# INFORMATION PROVIDED
▼▼▼

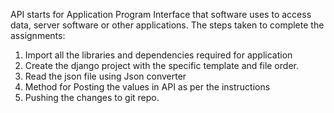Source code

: API starts for Application Program Interface that software uses to access data, server software or other applications.
The steps taken to complete the assignments:
1. Import all the libraries and dependencies required for application
2. Create the django project with the specific template and file order.
3. Read the json file using Json converter
4. Method for Posting the values in API as per the instructions
5. Pushing the changes to git repo.
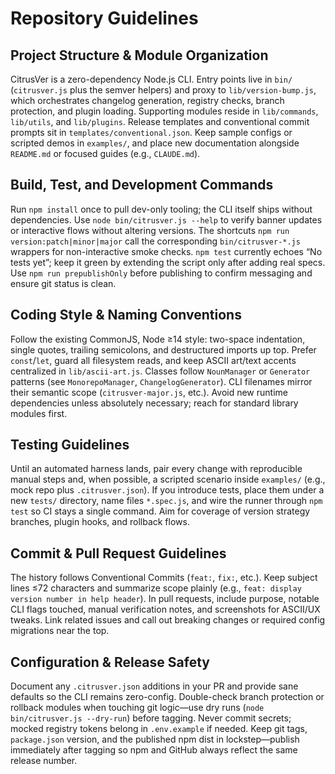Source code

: # Repository Guidelines

## Project Structure & Module Organization
CitrusVer is a zero-dependency Node.js CLI. Entry points live in `bin/` (`citrusver.js` plus the semver helpers) and proxy to `lib/version-bump.js`, which orchestrates changelog generation, registry checks, branch protection, and plugin loading. Supporting modules reside in `lib/commands`, `lib/utils`, and `lib/plugins`. Release templates and conventional commit prompts sit in `templates/conventional.json`. Keep sample configs or scripted demos in `examples/`, and place new documentation alongside `README.md` or focused guides (e.g., `CLAUDE.md`).

## Build, Test, and Development Commands
Run `npm install` once to pull dev-only tooling; the CLI itself ships without dependencies. Use `node bin/citrusver.js --help` to verify banner updates or interactive flows without altering versions. The shortcuts `npm run version:patch|minor|major` call the corresponding `bin/citrusver-*.js` wrappers for non-interactive smoke checks. `npm test` currently echoes “No tests yet”; keep it green by extending the script only after adding real specs. Use `npm run prepublishOnly` before publishing to confirm messaging and ensure git status is clean.

## Coding Style & Naming Conventions
Follow the existing CommonJS, Node ≥14 style: two-space indentation, single quotes, trailing semicolons, and destructured imports up top. Prefer `const`/`let`, guard all filesystem reads, and keep ASCII art/text accents centralized in `lib/ascii-art.js`. Classes follow `NounManager` or `Generator` patterns (see `MonorepoManager`, `ChangelogGenerator`). CLI filenames mirror their semantic scope (`citrusver-major.js`, etc.). Avoid new runtime dependencies unless absolutely necessary; reach for standard library modules first.

## Testing Guidelines
Until an automated harness lands, pair every change with reproducible manual steps and, when possible, a scripted scenario inside `examples/` (e.g., mock repo plus `.citrusver.json`). If you introduce tests, place them under a new `tests/` directory, name files `*.spec.js`, and wire the runner through `npm test` so CI stays a single command. Aim for coverage of version strategy branches, plugin hooks, and rollback flows.

## Commit & Pull Request Guidelines
The history follows Conventional Commits (`feat:`, `fix:`, etc.). Keep subject lines ≤72 characters and summarize scope plainly (e.g., `feat: display version number in help header`). In pull requests, include purpose, notable CLI flags touched, manual verification notes, and screenshots for ASCII/UX tweaks. Link related issues and call out breaking changes or required config migrations near the top.

## Configuration & Release Safety
Document any `.citrusver.json` additions in your PR and provide sane defaults so the CLI remains zero-config. Double-check branch protection or rollback modules when touching git logic—use dry runs (`node bin/citrusver.js --dry-run`) before tagging. Never commit secrets; mocked registry tokens belong in `.env.example` if needed.
Keep git tags, `package.json` version, and the published npm dist in lockstep—publish immediately after tagging so npm and GitHub always reflect the same release number.
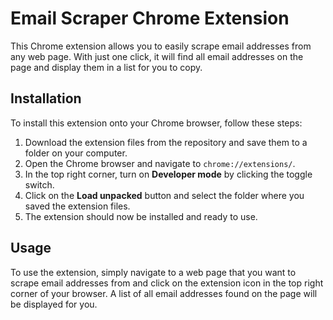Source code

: # Email Scraper Chrome Extension

This Chrome extension allows you to easily scrape email addresses from any web page. With just one click, it will find all email addresses on the page and display them in a list for you to copy.

## Installation

To install this extension onto your Chrome browser, follow these steps:

1. Download the extension files from the repository and save them to a folder on your computer.
2. Open the Chrome browser and navigate to `chrome://extensions/`.
3. In the top right corner, turn on **Developer mode** by clicking the toggle switch.
4. Click on the **Load unpacked** button and select the folder where you saved the extension files.
5. The extension should now be installed and ready to use.

## Usage

To use the extension, simply navigate to a web page that you want to scrape email addresses from and click on the extension icon in the top right corner of your browser. A list of all email addresses found on the page will be displayed for you.
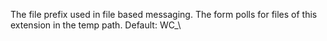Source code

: ﻿The file prefix used in file based messaging. The form polls for files of this extension in the temp path. Default: WC_\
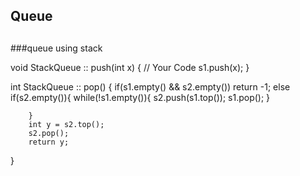 ## Queue
##
##
###queue using stack

void StackQueue :: push(int x)
{
    // Your Code
    s1.push(x);
}

int StackQueue :: pop()
{
        if(s1.empty() && s2.empty()) return -1;
        else if(s2.empty()){
        while(!s1.empty()){
            s2.push(s1.top());
            s1.pop();
        }
        
        }
        int y = s2.top();
        s2.pop();
        return y;
}
#
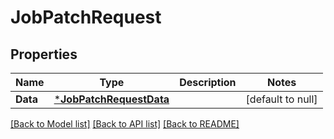 # JobPatchRequest

## Properties
Name | Type | Description | Notes
------------ | ------------- | ------------- | -------------
**Data** | [***JobPatchRequestData**](jobPatchRequest_data.md) |  | [default to null]

[[Back to Model list]](../README.md#documentation-for-models) [[Back to API list]](../README.md#documentation-for-api-endpoints) [[Back to README]](../README.md)

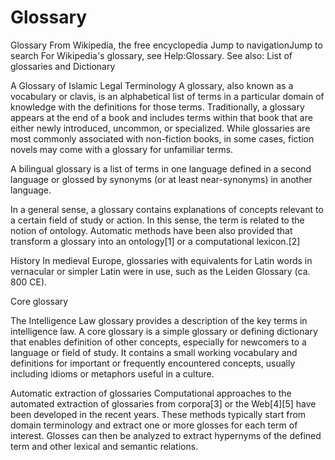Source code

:# Glossary

Glossary
From Wikipedia, the free encyclopedia
Jump to navigationJump to search
For Wikipedia's glossary, see Help:Glossary.
See also: List of glossaries and Dictionary

A Glossary of Islamic Legal Terminology
A glossary, also known as a vocabulary or clavis, is an alphabetical list of terms in a particular domain of knowledge with the definitions for those terms. Traditionally, a glossary appears at the end of a book and includes terms within that book that are either newly introduced, uncommon, or specialized. While glossaries are most commonly associated with non-fiction books, in some cases, fiction novels may come with a glossary for unfamiliar terms.

A bilingual glossary is a list of terms in one language defined in a second language or glossed by synonyms (or at least near-synonyms) in another language.

In a general sense, a glossary contains explanations of concepts relevant to a certain field of study or action. In this sense, the term is related to the notion of ontology. Automatic methods have been also provided that transform a glossary into an ontology[1] or a computational lexicon.[2]

History
In medieval Europe, glossaries with equivalents for Latin words in vernacular or simpler Latin were in use, such as the Leiden Glossary (ca. 800 CE).

Core glossary

The Intelligence Law glossary provides a description of the key terms in intelligence law.
A core glossary is a simple glossary or defining dictionary that enables definition of other concepts, especially for newcomers to a language or field of study. It contains a small working vocabulary and definitions for important or frequently encountered concepts, usually including idioms or metaphors useful in a culture.

Automatic extraction of glossaries
Computational approaches to the automated extraction of glossaries from corpora[3] or the Web[4][5] have been developed in the recent years. These methods typically start from domain terminology and extract one or more glosses for each term of interest. Glosses can then be analyzed to extract hypernyms of the defined term and other lexical and semantic relations.
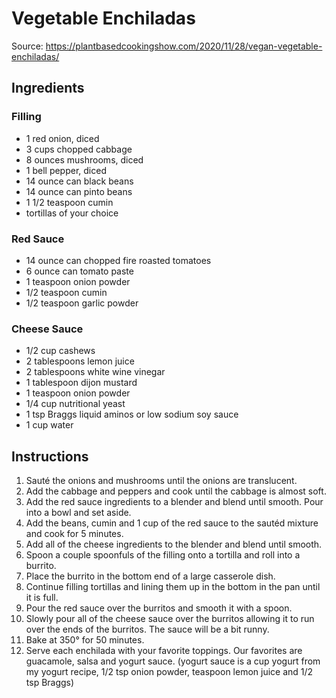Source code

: # Vegetable Enchiladas

Source: https://plantbasedcookingshow.com/2020/11/28/vegan-vegetable-enchiladas/

## Ingredients 

### Filling
* 1 red onion, diced
* 3 cups chopped cabbage
* 8 ounces mushrooms, diced
* 1 bell pepper, diced
* 14 ounce can black beans
* 14 ounce can pinto beans
* 1 1/2 teaspoon cumin
* tortillas of your choice

### Red Sauce
* 14 ounce can chopped fire roasted tomatoes
* 6 ounce can tomato paste
* 1 teaspoon onion powder
* 1/2 teaspoon cumin
* 1/2 teaspoon garlic powder

### Cheese Sauce
* 1/2 cup cashews
* 2 tablespoons lemon juice
* 2 tablespoons white wine vinegar
* 1 tablespoon dijon mustard
* 1 teaspoon onion powder
* 1/4 cup nutritional yeast
* 1 tsp Braggs liquid aminos or low sodium soy sauce
* 1 cup water

## Instructions
1. Sauté the onions and mushrooms until the onions are translucent.
2. Add the cabbage and peppers and cook until the cabbage is almost soft.
3. Add the red sauce ingredients to a blender and blend until smooth. Pour into a bowl and set aside.
4. Add the beans, cumin and 1 cup of the red sauce to the sautéd mixture and cook for 5 minutes.
5. Add all of the cheese ingredients to the blender and blend until smooth.
6. Spoon a couple spoonfuls of the filling onto a tortilla and roll into a burrito.
7. Place the burrito in the bottom end of a large casserole dish.
8. Continue filling tortillas and lining them up in the bottom in the pan until it is full.
9. Pour the red sauce over the burritos and smooth it with a spoon.
10. Slowly pour all of the cheese sauce over the burritos allowing it to run over the ends of the burritos. The sauce will be a bit runny.
11. Bake at 350° for 50 minutes.
12. Serve each enchilada with your favorite toppings. Our favorites are guacamole, salsa and yogurt sauce. (yogurt sauce is a cup yogurt from my yogurt recipe, 1/2 tsp onion powder, teaspoon lemon juice and 1/2 tsp Braggs)

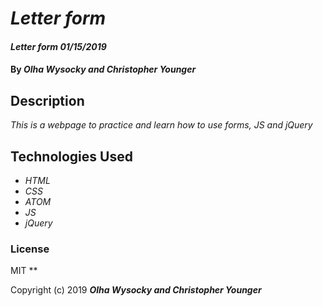 # _Letter form_

#### _Letter form 01/15/2019_

#### By _**Olha Wysocky and Christopher Younger**_

## Description

_This is a webpage to practice and learn how to use forms, JS and jQuery_


## Technologies Used

* _HTML_
* _CSS_
* _ATOM_
* _JS_
* _jQuery_

### License
MIT
**

Copyright (c) 2019 **_Olha Wysocky and Christopher Younger_**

▲▲▲

# ASSIGNED TASK
Would you please repeat the lines above exactly, from the first line of the listing through the line holding "## Project Structure & Module Organization", with nothing added and no pictures?

# EXPECTED ANSWER
Source code

: API starts for Application Program Interface that software uses to access data, server software or other applications.
The steps taken to complete the assignments:
1. Import all the libraries and dependencies required for application
2. Create the django project with the specific template and file order.
3. Read the json file using Json converter
4. Method for Posting the values in API as per the instructions
5. Pushing the changes to git repo.
Source code

: # Repository Guidelines

## Project Structure & Module Organization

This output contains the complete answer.